**Task objective:** Reproduce each line from the records that holds "original".

**Records to process:**
_ _ _ _

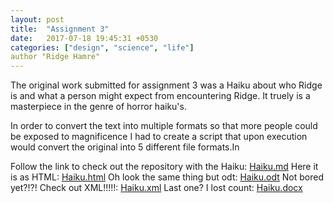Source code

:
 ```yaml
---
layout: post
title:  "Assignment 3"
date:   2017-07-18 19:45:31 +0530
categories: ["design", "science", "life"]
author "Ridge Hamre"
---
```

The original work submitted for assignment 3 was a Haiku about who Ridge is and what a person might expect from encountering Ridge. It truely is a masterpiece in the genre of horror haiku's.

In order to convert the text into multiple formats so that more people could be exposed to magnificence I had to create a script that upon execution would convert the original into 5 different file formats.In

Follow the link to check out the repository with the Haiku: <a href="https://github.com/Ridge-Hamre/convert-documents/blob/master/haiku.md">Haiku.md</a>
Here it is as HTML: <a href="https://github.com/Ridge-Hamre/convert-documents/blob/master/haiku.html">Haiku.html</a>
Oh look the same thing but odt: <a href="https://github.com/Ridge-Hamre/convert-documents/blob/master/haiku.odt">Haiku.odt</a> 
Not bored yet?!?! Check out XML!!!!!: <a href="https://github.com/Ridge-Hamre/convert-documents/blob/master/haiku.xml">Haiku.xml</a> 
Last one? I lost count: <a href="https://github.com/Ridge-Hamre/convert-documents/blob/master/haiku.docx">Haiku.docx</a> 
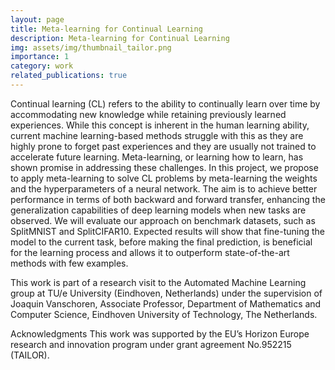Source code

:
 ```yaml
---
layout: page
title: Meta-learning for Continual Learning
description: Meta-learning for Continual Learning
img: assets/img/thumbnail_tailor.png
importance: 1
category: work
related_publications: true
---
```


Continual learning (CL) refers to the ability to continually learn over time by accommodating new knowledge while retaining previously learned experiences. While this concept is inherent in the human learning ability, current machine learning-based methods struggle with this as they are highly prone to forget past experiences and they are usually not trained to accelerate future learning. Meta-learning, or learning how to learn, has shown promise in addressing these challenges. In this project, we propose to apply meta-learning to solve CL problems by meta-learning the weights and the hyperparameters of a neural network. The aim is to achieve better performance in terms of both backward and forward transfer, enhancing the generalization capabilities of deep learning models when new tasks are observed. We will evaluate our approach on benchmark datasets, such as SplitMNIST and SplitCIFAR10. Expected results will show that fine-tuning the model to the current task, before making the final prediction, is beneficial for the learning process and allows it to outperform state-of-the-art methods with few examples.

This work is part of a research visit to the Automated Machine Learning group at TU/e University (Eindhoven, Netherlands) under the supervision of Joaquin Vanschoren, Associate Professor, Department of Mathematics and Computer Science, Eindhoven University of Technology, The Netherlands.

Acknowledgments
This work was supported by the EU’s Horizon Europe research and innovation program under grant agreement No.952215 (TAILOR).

_ _ _ _

**Output for this task:**
The original work submitted for assignment 3 was a Haiku about who Ridge is and what a person might expect from encountering Ridge. It truely is a masterpiece in the genre of horror haiku's.
In order to convert the text into multiple formats so that more people could be exposed to magnificence I had to create a script that upon execution would convert the original into 5 different file formats.In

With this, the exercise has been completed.